Everyone Will Be Able To Save More For Retirement in 2019
Retirement savers can rejoice, as the IRS has announced the 2019 inflation-indexed increases for retirement accounts contribution limits and other key retirement plan figures. Unlike last year, both workplace retirement plans and Individual Retirement Accounts saw an increase in the amount you can contribute toward your retirement.
All figures here will be effective starting January 1, 2019 through December 31, 2019.
Workplace Retirement Plans
$19,000 max employee contribution: 401(k), 403(b), and most 457 plans
$500 increase over 2018
$55,000 for the total contribution between the employee and employer
$6,000 additional catch-up contribution limit for those over 50
$13,000 contribution limit for SIMPLE accounts ($500 increase)

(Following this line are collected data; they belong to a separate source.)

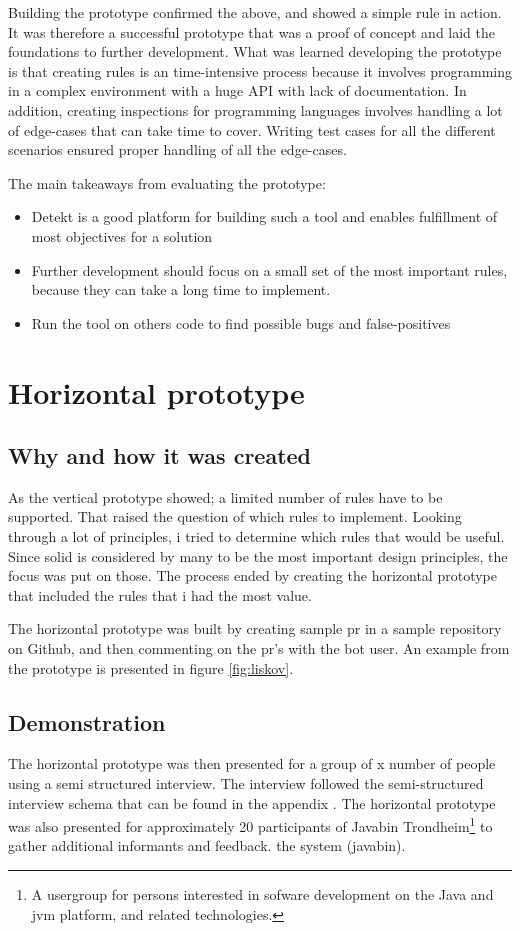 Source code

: \documentclass{report}
\begin{document}
Building the prototype confirmed the above, and showed a simple rule in action. It was therefore a successful prototype that was a proof of concept and laid the foundations to further development. What was learned developing the prototype is that creating rules is an time-intensive process because it involves programming in a complex environment with a huge API with lack of documentation. In addition, creating inspections for programming languages involves handling a lot of edge-cases that can take time to cover. Writing test cases for all the different scenarios ensured proper handling of all the edge-cases.


The main takeaways from evaluating the prototype:
\begin{itemize}
    \item Detekt is a good platform for building such a tool and enables fulfillment of most objectives for a solution
    \item Further development should focus on a small set of the most important rules, because they can take a long time to implement.
    \item Run the tool on others code to find possible bugs and false-positives
\end{itemize}

\section{Horizontal prototype}
\subsection*{Why and how it was created}
As the vertical prototype showed; a limited number of rules have to be supported. That raised the question of which rules to implement. Looking through a lot of principles, i tried to determine which rules that would be useful. Since \gls{solid} is considered by many to be the most important design principles, the focus was put on those. The process ended by creating the horizontal prototype that included the rules that i had the most value. 


The horizontal prototype was built by creating sample \gls{pr} in a sample repository on Github\cite{sample-repository}, and then commenting on the \gls{pr}'s with the bot user. An example from the prototype is presented in figure \ref{fig:liskov}.

\subsection*{Demonstration}
The horizontal prototype was then presented for a group of x number of people using a semi structured interview. The interview followed the semi-structured interview schema that can be found in the appendix \cite{}. The horizontal prototype was also presented for approximately 20 participants of Javabin Trondheim\footnote{A usergroup for persons interested in sofware development on the Java and \gls{jvm} platform, and related technologies.} to gather additional informants and feedback. the system (javabin). 
\end{document}
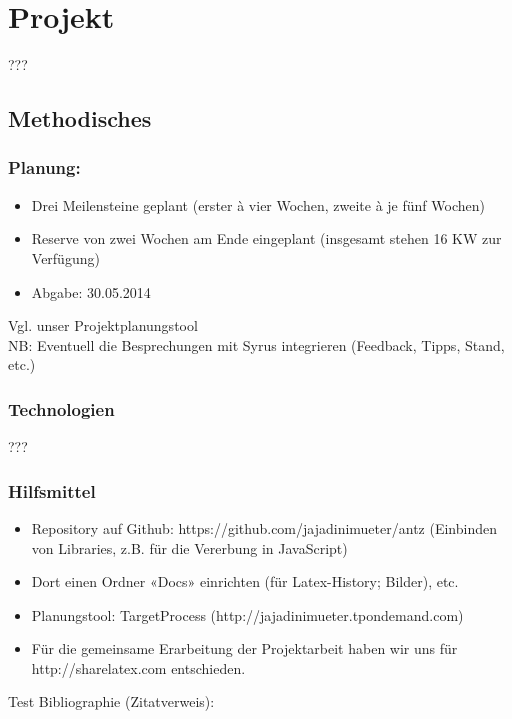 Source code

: 
\chapter{Projekt}

???

\section{Methodisches}


\subsection*{Planung:}

\begin{itemize}[noitemsep]
\item Drei Meilensteine geplant (erster à vier Wochen, zweite à je fünf Wochen)
\item Reserve von zwei Wochen am Ende eingeplant (insgesamt stehen 16 KW zur Verfügung)
\item Abgabe: 30.05.2014
\end{itemize}

\vspace*{1cm}

Vgl. unser Projektplanungstool \\

NB: Eventuell die Besprechungen mit Syrus integrieren (Feedback, Tipps, Stand, etc.) \\



\subsection{Technologien}

???


\subsection{Hilfsmittel}

\begin{itemize}[noitemsep]
\item Repository auf Github: https://github.com/jajadinimueter/antz (Einbinden von Libraries, z.B. für die Vererbung in JavaScript)
\item Dort einen Ordner «Docs» einrichten (für Latex-History; Bilder), etc.
\item Planungstool: TargetProcess (http://jajadinimueter.tpondemand.com)
\item Für die gemeinsame Erarbeitung der Projektarbeit haben wir uns für http://sharelatex.com entschieden.
\end{itemize}


\vspace*{1cm}


Test Bibliographie (Zitatverweis): \cite[S. 115]{ds-ant}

The most common workplace plan saw a bump of $500, which will allow workers to contribute up to $19,000 per year and take a tax deduction for it. 401(k) plans also commonly offer a matching component, where the company adds additional money to the employee’s account. When combining the amount the employee and employer contributes, a maximum of $56,000 can be contributed for those under 50, and $62,000 for those over 50.
403(b) and 457 Plans
Non-profits and government agencies offer their own version of the 401(k) called the 403(b). And some organizations also offer a 457 plan. The 457 plan is an unusual plan in that you can contribute the maximum to both the 457 and another workplace retirement account. If you have access to a 403(b) and a 457 plan, you may have the ability to contribute a maximum of $38,000 to your tax-deductible retirement accounts. $19,000 in the 403(b) and $19,000 in the 457 plan.
SIMPLE Retirement Accounts
For those with SIMPLE or SEP plans, contribution limits increased to $13,000; after being unchanged last year. SIMPLE and SEP plans are more common for those who work for small businesses and have these plans as an alternative to the 401(k). These retirement plans are easier for small companies to set-up and manage, but their contribution limits are lower.

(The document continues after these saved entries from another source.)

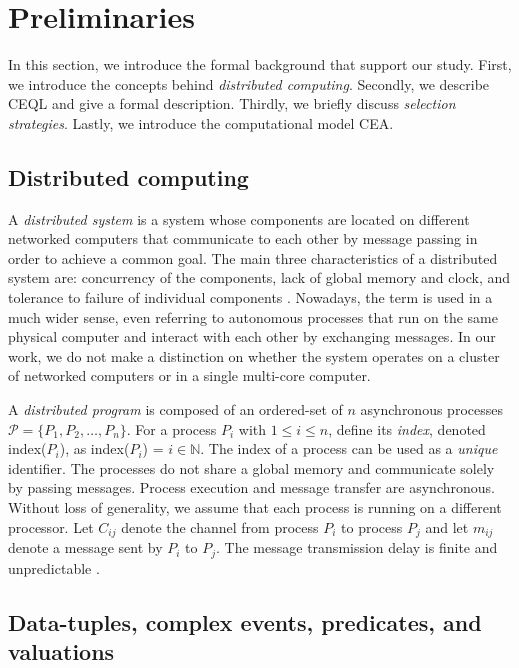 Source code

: \chapter{Preliminaries}\label{chapter:preliminaries}

In this section, we introduce the formal background that support our study.
First, we introduce the concepts behind \emph{distributed computing}.
Secondly, we describe CEQL and give a formal description.
Thirdly, we briefly discuss \emph{selection strategies}.
Lastly, we introduce the computational model CEA.

\section{Distributed computing}\label{sec:distributed_computing}

A \emph{distributed system} is a system whose components are located on different networked computers that communicate to each other by message passing in order to achieve a common goal. The main three characteristics of a distributed system are: concurrency of the components, lack of global memory and clock, and tolerance to failure of individual components \cite{distributed-computing-book}. Nowadays, the term is used in a much wider sense, even referring to autonomous processes that run on the same physical computer and interact with each other by exchanging messages. In our work, we do not make a distinction on whether the system operates on a cluster of networked computers or in a single multi-core computer.

A \emph{distributed program} is composed of an ordered-set of $n$ asynchronous processes $\mathcal{P} = \{ P_{1}, P_{2}, \ldots, P_{n}\}$. For a process $P_{i}$ with $1 \le i \le n$, define its \emph{index}, denoted index($P_{i}$), as index($P_{i}$) = $i \in \mathbb{N}$. The index of a process can be used as a \emph{unique} identifier. The processes do not share a global memory and communicate solely by passing messages. Process execution and message transfer are asynchronous. Without loss of generality, we assume that each process is running on a different processor. Let $C_{ij}$ denote the channel from process $P_{i}$ to process $P_{j}$ and let $m_{ij}$ denote a message sent by $P_{i}$ to $P_{j}$. The message transmission delay is finite and unpredictable \cite{distributed-computing-book}.

\section{Data-tuples, complex events, predicates, and valuations}\label{sec:ceql}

IRA Plans (Individual Retirement Accounts)
$6,000 per person
$7,000 for those over 50
$1,000 additional catch-up contribution limit for those over age 50
Traditional IRA plans allow you to take a tax deduction for the contributions you make to your retirement funds, thereby lowering your taxable income and saving on your tax bill. The Roth IRA option doesn’t offer the current tax deduction, but will avoid taxation in retirement. The maximum contribution to an IRA got a bump this year (after being left out of the increases last year) to $6,000 for 2019.
Unlike workplace plans, you can set up an IRA on your own, without having to rely on your employer.
Traditional IRA Phase-Out Limit
$64,000 to $74,000 Single taxpayers ($1,000 increase)
$103,000 to $123,000 Married taxpayers filing jointly ($2,000 increase
$193,000 to $103,000 Married taxpayers where one spouse has a workplace plan and the other doesn't (A nice $4,000 increase)
$0 to $10,000 Married filing separately (not a typo, the IRS doesn't like married filing separately)
For those below the income ranges, it is possible to ‘double dip’ and take a deduction for your workplace retirement account and take a second deduction for a traditional IRA. For those above the income limits, they may potentially contribute to the Roth IRA, which has it’s own income limits discussed later.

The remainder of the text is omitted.